==== RECORD EXTRACTS ====
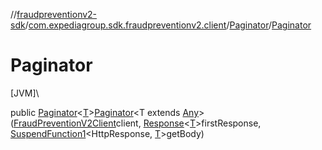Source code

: //[fraudpreventionv2-sdk](../../../index.md)/[com.expediagroup.sdk.fraudpreventionv2.client](../index.md)/[Paginator](index.md)/[Paginator](-paginator.md)

# Paginator

[JVM]\

public [Paginator](index.md)&lt;[T](index.md)&gt;[Paginator](-paginator.md)&lt;T extends [Any](https://kotlinlang.org/api/latest/jvm/stdlib/kotlin/-any/index.html)&gt;([FraudPreventionV2Client](../-fraud-prevention-v2-client/index.md)client, [Response](../-response/index.md)&lt;[T](index.md)&gt;firstResponse, [SuspendFunction1](https://kotlinlang.org/api/latest/jvm/stdlib/kotlin.coroutines/-suspend-function1/index.html)&lt;HttpResponse, [T](index.md)&gt;getBody)
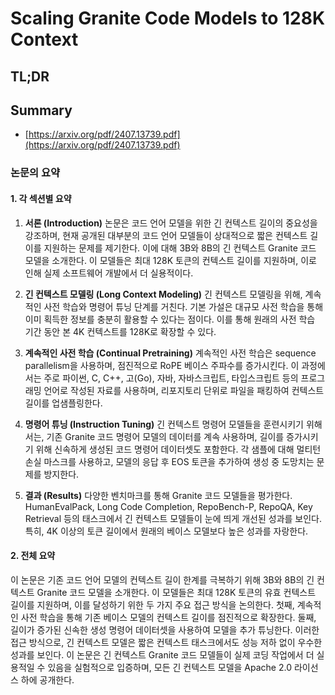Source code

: # Scaling Granite Code Models to 128K Context
## TL;DR
## Summary
- [https://arxiv.org/pdf/2407.13739.pdf](https://arxiv.org/pdf/2407.13739.pdf)

### 논문의 요약

#### 1. 각 섹션별 요약
1. **서론 (Introduction)**
   논문은 코드 언어 모델을 위한 긴 컨텍스트 길이의 중요성을 강조하며, 현재 공개된 대부분의 코드 언어 모델들이 상대적으로 짧은 컨텍스트 길이를 지원하는 문제를 제기한다. 이에 대해 3B와 8B의 긴 컨텍스트 Granite 코드 모델을 소개한다. 이 모델들은 최대 128K 토큰의 컨텍스트 길이를 지원하며, 이로 인해 실제 소프트웨어 개발에서 더 실용적이다.

2. **긴 컨텍스트 모델링 (Long Context Modeling)**
   긴 컨텍스트 모델링을 위해, 계속적인 사전 학습와 명령어 튜닝 단계를 거친다. 기본 가설은 대규모 사전 학습을 통해 이미 획득한 정보를 충분히 활용할 수 있다는 점이다. 이를 통해 원래의 사전 학습 기간 동안 본 4K 컨텍스트를 128K로 확장할 수 있다.

3. **계속적인 사전 학습 (Continual Pretraining)**
   계속적인 사전 학습은 sequence parallelism을 사용하며, 점진적으로 RoPE 베이스 주파수를 증가시킨다. 이 과정에서는 주로 파이썬, C, C++, 고(Go), 자바, 자바스크립트, 타입스크립트 등의 프로그래밍 언어로 작성된 자료를 사용하며, 리포지토리 단위로 파일을 패킹하여 컨텍스트 길이를 업샘플링한다.

4. **명령어 튜닝 (Instruction Tuning)**
   긴 컨텍스트 명령어 모델들을 훈련시키기 위해서는, 기존 Granite 코드 명령어 모델의 데이터를 계속 사용하며, 길이를 증가시키기 위해 신속하게 생성된 코드 명령어 데이터셋도 포함한다. 각 샘플에 대해 멀티턴 손실 마스크를 사용하고, 모델의 응답 후 EOS 토큰을 추가하여 생성 중 도망치는 문제를 방지한다.

5. **결과 (Results)**
   다양한 벤치마크를 통해 Granite 코드 모델들을 평가한다. HumanEvalPack, Long Code Completion, RepoBench-P, RepoQA, Key Retrieval 등의 태스크에서 긴 컨텍스트 모델들이 눈에 띄게 개선된 성과를 보인다. 특히, 4K 이상의 토큰 길이에서 원래의 베이스 모델보다 높은 성과를 자랑한다.

#### 2. 전체 요약
이 논문은 기존 코드 언어 모델의 컨텍스트 길이 한계를 극복하기 위해 3B와 8B의 긴 컨텍스트 Granite 코드 모델을 소개한다. 이 모델들은 최대 128K 토큰의 유효 컨텍스트 길이를 지원하며, 이를 달성하기 위한 두 가지 주요 접근 방식을 논의한다. 첫째, 계속적인 사전 학습을 통해 기존 베이스 모델의 컨텍스트 길이를 점진적으로 확장한다. 둘째, 길이가 증가된 신속한 생성 명령어 데이터셋을 사용하여 모델을 추가 튜닝한다. 이러한 접근 방식으로, 긴 컨텍스트 모델은 짧은 컨텍스트 태스크에서도 성능 저하 없이 우수한 성과를 보인다. 이 논문은 긴 컨텍스트 Granite 코드 모델들이 실제 코딩 작업에서 더 실용적일 수 있음을 실험적으로 입증하며, 모든 긴 컨텍스트 모델을 Apache 2.0 라이선스 하에 공개한다.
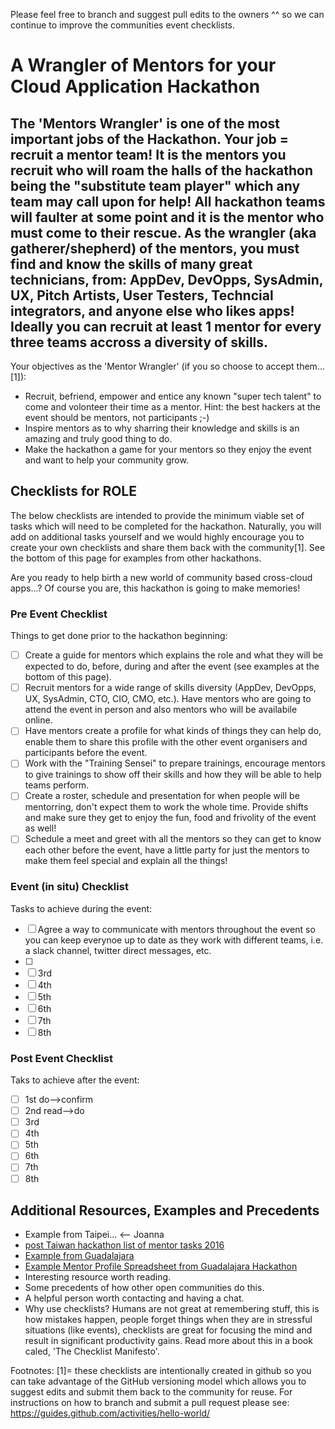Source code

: Please feel free to branch and suggest pull edits to the owners ^^ so we can continue to improve the communities event checklists.

# A Wrangler of Mentors for your Cloud Application Hackathon

## The 'Mentors Wrangler' is one of the most important jobs of the Hackathon. Your job = recruit a mentor team! It is the mentors you recruit who will roam the halls of the hackathon being the "substitute team player" which any team may call upon for help!  All hackathon teams will faulter at some point and it is the mentor who must come to their rescue.  As the wrangler (aka gatherer/shepherd) of the mentors, you must find and know the skills of many great technicians, from: AppDev, DevOpps, SysAdmin, UX, Pitch Artists, User Testers, Techncial integrators, and anyone else who likes apps!  Ideally you can recruit at least 1 mentor for every three teams accross a diversity of skills.

Your objectives as the 'Mentor Wrangler' (if you so choose to accept them...[1]):
 * Recruit, befriend, empower and entice any known "super tech talent" to come and volonteer their time as a mentor.  Hint: the best hackers at the event should be mentors, not participants ;-)
 * Inspire mentors as to why sharring their knowledge and skills is an amazing and truly good thing to do.
 * Make the hackathon a game for your mentors so they enjoy the event and want to help your community grow.

## Checklists for ROLE
The below checklists are intended to provide the minimum viable set of tasks which will need to be completed for the hackathon.  Naturally, you will add on additional tasks yourself and we would highly encourage you to create your own checklists and share them back with the community[1].  See the bottom of this page for examples from other hackathons.

Are you ready to help birth a new world of community based cross-cloud apps...?
Of course you are, this hackathon is going to make memories!

### Pre Event Checklist

Things to get done prior to the hackathon beginning:
- [ ] Create a guide for mentors which explains the role and what they will be expected to do, before, during and after the event (see examples at the bottom of this page).
- [ ] Recruit mentors for a wide range of skills diversity (AppDev, DevOpps, UX, SysAdmin, CTO, CIO, CMO, etc.). Have mentors who are going to attend the event in person and also mentors who will be availabile online.
- [ ] Have mentors create a profile for what kinds of things they can help do, enable them to share this profile with the other event organisers and participants before the event.
- [ ] Work with the "Training Sensei" to prepare trainings, encourage mentors to give trainings to show off their skills and how they will be able to help teams perform.
- [ ] Create a roster, schedule and presentation for when people will be mentorring, don't expect them to work the whole time. Provide shifts and make sure they get to enjoy the fun, food and frivolity of the event as well!
- [ ] Schedule a meet and greet with all the mentors so they can get to know each other before the event, have a little party for just the mentors to make them feel special and explain all the things!

### Event (in situ) Checklist

Tasks to achieve during the event:
- [ ] Agree a way to communicate with mentors throughout the event so you can keep everynoe up to date as they work with different teams, i.e. a slack channel, twitter direct messages, etc.
- [ ] 
- [ ] 3rd
- [ ] 4th
- [ ] 5th
- [ ] 6th
- [ ] 7th
- [ ] 8th

### Post Event Checklist

Taks to achieve after the event:
- [ ] 1st do-->confirm
- [ ] 2nd read-->do
- [ ] 3rd
- [ ] 4th
- [ ] 5th
- [ ] 6th
- [ ] 7th
- [ ] 8th

## Additional Resources, Examples and Precedents

 * Example from Taipei... <-- Joanna
 * [post Taiwan hackathon list of mentor tasks 2016](https://etherpad.openstack.org/p/hackathon-mentorship-guide)
 * [Example from Guadalajara](https://docs.google.com/document/d/1YHJSGsEouiZhEoJ-xJ2FlmK1jx9UBjwT9D6VJh8gX9k/pub)
 * [Example Mentor Profile Spreadsheet from Guadalajara Hackathon](https://docs.google.com/spreadsheets/d/1vsVVE3mHKFj7KpArYty8_9f-gZ1ypdgdtcI64y6_12c/edit#gid=0)
 * Interesting resource worth reading.
 * Some precedents of how other open communities do this.
 * A helpful person worth contacting and having a chat.
 * Why use checklists?  Humans are not great at remembering stuff, this is how mistakes happen, people forget things when they are in stressful situations (like events), checklists are great for focusing the mind and result in significant productivity gains.  Read more about this in a book caled, 'The Checklist Manifesto'.

Footnotes:
[1]= these checklists are intentionally created in github so you can take advantage of the GitHub versioning model which allows you to suggest edits and submit them back to the community for reuse.  For instructions on how to branch and submit a pull request please see: https://guides.github.com/activities/hello-world/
====
### WORK INSTRUCTION
Looking at the data above, count the lines that contain the string "모델들을" and give only the count.

### ANSWER FOR THIS EXERCISE
2